If prices could adjust to reflect supply and demand, we’d see a more competitive market emerge – one that will eventually lower prices as more companies offer coverage. For that to happen, however, property insurance companies need to be able to adjust prices quickly and efficiently. But under Prop. 103’s regulatory system, it’s not so simple for insurers to do what all other businesses do routinely.
The rate-filing process is lengthy and contentious, calling not only for prior approval by regulators of all rates but also an “intervenor process” that allows third parties to object. This system discourages competition. That process, by the way, is dominated by trial-lawyer-allied “consumer” groups that are compensated for intervening, supposedly on behalf of the state’s consumers.
A.B. 2167 understands the need to create market mechanisms that encourage insurance companies to participate in these high-risk markets, while still operating under Prop. 103’s restrictions. It creates the Insurance Market Action Plan, which would enable insurance companies to cut through the Department of Insurance’s red tape and voluntarily offer policies in high-risk regions.
This could quickly offer relief to homeowners by encouraging more companies to enter – rather than flee – this market. Its companion bill, Senate Bill 292, creates the formulas to determine which counties are eligible to offer such programs.
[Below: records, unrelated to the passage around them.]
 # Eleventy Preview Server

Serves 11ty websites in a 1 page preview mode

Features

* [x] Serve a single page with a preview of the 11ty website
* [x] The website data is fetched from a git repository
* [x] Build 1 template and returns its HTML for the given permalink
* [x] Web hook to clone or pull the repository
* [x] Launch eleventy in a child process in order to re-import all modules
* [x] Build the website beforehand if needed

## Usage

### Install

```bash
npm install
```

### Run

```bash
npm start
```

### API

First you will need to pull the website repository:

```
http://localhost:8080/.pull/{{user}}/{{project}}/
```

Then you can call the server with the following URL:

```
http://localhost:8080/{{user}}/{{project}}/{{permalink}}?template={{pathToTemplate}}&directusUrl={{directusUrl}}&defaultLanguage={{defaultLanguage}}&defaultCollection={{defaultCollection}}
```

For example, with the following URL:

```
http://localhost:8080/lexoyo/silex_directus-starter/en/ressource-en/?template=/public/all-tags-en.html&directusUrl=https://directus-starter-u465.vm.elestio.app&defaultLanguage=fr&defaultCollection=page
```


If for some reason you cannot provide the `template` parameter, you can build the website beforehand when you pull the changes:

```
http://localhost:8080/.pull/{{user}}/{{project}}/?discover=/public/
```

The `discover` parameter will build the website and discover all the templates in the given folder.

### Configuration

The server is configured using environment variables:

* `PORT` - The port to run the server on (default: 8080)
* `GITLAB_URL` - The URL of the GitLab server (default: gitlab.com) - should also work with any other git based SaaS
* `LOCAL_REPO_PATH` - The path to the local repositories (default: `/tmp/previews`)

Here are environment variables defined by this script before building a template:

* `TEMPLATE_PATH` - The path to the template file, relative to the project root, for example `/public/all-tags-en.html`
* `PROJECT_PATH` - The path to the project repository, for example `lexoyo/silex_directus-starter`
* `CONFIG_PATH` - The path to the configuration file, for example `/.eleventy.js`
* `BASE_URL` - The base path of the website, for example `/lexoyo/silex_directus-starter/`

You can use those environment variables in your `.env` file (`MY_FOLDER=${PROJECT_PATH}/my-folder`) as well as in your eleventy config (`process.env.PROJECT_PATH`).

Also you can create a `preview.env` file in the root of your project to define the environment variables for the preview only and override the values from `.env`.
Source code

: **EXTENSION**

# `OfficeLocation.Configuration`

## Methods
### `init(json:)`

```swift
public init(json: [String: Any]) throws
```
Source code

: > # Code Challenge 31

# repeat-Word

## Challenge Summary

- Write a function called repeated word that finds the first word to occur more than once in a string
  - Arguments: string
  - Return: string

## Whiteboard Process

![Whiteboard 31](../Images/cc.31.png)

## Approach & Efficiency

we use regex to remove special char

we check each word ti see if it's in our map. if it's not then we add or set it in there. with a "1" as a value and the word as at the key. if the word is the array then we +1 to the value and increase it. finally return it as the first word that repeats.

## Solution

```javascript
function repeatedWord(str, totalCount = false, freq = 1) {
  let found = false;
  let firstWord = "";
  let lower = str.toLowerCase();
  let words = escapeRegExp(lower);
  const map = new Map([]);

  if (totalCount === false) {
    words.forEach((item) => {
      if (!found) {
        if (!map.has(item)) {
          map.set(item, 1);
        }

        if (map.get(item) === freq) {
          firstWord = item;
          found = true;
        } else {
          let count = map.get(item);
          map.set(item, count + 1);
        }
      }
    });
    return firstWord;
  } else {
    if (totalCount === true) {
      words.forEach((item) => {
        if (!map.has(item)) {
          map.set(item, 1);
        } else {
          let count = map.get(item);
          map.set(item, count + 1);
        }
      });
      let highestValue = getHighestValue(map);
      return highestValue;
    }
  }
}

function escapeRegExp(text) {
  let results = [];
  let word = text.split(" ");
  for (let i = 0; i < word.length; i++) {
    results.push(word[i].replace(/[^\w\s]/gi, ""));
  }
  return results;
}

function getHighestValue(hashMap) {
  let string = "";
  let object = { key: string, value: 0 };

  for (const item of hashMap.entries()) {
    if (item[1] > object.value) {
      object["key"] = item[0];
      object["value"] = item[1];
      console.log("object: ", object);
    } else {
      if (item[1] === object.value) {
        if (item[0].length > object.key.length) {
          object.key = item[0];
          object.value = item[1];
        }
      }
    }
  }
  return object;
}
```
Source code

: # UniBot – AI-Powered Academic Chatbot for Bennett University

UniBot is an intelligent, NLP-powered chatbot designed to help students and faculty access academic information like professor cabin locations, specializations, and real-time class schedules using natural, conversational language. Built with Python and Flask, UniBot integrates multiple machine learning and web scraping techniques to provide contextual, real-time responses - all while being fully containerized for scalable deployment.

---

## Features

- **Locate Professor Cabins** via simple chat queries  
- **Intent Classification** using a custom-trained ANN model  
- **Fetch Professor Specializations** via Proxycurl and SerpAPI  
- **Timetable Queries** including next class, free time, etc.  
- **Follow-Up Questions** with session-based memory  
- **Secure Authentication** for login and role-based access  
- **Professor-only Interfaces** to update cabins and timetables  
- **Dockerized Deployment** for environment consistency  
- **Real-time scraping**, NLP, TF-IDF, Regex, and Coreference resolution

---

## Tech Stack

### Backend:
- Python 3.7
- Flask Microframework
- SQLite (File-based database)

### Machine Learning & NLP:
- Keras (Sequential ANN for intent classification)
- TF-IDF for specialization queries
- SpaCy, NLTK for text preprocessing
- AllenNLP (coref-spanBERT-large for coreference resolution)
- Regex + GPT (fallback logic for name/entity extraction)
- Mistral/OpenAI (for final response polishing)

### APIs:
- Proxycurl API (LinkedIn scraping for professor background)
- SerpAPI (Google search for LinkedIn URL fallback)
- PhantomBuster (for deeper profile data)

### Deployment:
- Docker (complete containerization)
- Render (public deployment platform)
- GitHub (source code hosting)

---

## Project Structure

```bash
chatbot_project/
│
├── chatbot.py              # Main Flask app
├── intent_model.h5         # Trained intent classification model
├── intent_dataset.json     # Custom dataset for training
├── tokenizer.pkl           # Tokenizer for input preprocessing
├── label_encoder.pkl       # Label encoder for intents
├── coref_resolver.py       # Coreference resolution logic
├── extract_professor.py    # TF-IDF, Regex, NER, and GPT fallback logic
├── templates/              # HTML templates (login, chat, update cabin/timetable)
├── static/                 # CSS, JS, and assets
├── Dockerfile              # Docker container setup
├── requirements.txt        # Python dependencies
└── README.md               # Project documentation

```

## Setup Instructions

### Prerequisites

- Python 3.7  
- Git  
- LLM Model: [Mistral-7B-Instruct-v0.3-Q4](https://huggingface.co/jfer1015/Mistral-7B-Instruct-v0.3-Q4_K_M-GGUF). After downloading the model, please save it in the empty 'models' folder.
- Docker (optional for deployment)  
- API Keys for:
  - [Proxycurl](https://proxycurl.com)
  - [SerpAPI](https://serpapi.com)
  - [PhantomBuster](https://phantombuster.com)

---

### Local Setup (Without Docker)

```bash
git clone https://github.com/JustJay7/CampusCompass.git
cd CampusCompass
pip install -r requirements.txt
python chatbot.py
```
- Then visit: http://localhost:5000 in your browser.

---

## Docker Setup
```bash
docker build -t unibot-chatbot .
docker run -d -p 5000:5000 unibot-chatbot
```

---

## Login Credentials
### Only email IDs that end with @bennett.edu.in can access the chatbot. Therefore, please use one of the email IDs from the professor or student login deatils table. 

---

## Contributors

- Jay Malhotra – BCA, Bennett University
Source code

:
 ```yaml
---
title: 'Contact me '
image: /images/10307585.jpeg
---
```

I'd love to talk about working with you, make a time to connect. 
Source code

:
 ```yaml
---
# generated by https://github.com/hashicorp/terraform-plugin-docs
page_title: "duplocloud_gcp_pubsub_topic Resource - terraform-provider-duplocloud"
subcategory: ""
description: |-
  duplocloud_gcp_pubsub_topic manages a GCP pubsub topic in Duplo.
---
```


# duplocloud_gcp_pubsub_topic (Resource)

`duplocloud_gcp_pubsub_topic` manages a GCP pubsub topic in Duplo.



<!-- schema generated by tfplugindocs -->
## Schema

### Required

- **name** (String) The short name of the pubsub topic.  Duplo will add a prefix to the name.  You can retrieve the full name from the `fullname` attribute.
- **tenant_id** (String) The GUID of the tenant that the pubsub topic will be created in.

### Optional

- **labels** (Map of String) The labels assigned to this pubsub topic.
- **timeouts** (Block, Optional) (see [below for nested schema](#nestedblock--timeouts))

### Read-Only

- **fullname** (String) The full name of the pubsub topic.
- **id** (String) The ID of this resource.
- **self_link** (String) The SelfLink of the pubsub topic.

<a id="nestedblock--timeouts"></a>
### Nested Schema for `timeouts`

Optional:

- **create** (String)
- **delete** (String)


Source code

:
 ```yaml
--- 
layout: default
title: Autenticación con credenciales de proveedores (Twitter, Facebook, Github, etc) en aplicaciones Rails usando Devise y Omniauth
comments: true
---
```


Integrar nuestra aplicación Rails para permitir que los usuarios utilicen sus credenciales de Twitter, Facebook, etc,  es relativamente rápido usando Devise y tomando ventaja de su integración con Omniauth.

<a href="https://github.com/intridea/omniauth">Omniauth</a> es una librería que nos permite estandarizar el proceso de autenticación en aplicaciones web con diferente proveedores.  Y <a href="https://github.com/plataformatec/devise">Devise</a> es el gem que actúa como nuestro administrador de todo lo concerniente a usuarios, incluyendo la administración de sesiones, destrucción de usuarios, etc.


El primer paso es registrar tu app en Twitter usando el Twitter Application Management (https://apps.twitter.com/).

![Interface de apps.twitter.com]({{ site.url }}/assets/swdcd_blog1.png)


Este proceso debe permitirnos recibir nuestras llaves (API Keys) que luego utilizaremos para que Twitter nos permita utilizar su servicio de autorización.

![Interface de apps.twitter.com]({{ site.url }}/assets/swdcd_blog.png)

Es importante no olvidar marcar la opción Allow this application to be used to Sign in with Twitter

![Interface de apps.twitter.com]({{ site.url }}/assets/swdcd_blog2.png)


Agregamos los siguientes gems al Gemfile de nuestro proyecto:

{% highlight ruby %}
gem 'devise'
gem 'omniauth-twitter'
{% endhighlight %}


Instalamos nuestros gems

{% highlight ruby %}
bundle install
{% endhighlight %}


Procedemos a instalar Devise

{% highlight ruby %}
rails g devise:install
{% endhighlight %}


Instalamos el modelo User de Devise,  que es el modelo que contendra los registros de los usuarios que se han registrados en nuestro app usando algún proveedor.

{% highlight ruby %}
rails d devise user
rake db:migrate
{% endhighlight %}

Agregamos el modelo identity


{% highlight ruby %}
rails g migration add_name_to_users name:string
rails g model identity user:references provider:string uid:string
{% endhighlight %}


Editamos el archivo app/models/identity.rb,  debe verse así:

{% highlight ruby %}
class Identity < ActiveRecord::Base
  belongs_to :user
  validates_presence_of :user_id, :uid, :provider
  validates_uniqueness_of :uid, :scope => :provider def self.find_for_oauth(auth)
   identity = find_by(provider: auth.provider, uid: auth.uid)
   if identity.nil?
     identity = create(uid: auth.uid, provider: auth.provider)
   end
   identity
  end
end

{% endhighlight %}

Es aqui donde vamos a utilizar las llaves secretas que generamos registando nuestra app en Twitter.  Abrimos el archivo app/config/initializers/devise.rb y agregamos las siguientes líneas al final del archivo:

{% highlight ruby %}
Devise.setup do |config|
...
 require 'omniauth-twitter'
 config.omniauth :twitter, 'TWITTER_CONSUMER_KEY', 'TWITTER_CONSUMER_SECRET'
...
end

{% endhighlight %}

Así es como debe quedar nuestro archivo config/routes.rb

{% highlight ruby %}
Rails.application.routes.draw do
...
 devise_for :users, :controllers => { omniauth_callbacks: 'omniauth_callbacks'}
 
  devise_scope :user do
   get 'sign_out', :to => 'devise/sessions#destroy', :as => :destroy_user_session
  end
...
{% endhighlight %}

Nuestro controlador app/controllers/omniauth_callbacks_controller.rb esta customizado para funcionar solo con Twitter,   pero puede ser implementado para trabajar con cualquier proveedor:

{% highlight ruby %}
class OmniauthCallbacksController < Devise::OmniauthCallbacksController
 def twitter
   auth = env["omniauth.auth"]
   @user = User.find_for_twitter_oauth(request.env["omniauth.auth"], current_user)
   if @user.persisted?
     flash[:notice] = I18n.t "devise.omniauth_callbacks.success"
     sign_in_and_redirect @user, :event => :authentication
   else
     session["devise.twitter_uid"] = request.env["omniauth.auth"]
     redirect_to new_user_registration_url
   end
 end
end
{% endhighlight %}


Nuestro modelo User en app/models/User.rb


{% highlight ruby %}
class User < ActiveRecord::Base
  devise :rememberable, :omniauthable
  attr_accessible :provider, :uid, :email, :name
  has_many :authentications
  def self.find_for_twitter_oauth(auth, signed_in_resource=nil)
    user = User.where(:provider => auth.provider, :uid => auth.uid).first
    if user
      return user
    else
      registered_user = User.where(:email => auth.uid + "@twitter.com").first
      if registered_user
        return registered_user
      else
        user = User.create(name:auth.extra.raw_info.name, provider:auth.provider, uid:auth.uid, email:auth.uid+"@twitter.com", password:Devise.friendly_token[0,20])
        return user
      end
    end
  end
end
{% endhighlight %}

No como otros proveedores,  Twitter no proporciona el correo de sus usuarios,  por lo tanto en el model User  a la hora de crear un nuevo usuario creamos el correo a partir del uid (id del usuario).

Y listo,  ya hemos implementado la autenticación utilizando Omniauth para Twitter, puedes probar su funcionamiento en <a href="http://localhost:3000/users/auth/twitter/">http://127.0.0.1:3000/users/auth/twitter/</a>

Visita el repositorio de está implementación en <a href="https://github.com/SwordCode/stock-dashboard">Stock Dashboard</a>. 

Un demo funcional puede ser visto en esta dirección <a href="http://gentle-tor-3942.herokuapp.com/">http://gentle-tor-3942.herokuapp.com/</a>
The commissioner could still veto any of these proposals, but it would give insurance companies an incentive to at least try to stay in these tough markets.
These bills are, of course, just a first step toward moving California toward a more market-based insurance system. We don’t expect California lawmakers to approve them for that reason, of course – but markets will indeed help the state achieve its climate goals, given that market-based insurance rates will send more accurate price signals to consumers.
Fewer people, for instance, would live in fire-prone areas if they had to pay the full cost of doing so. Pushing people into a state-run insurance fund, or imposing renewal moratoriums on insurers, ends up subsidizing them to live in these places.
A.B. 2167 now heads to the Senate Insurance Committee. Given the gravity of the situation as California heads into another wildfire season, we hope senators are as willing as Assembly members to consider freer markets – a concept that might be considered novel in our Legislature, but has worked pretty well everywhere else.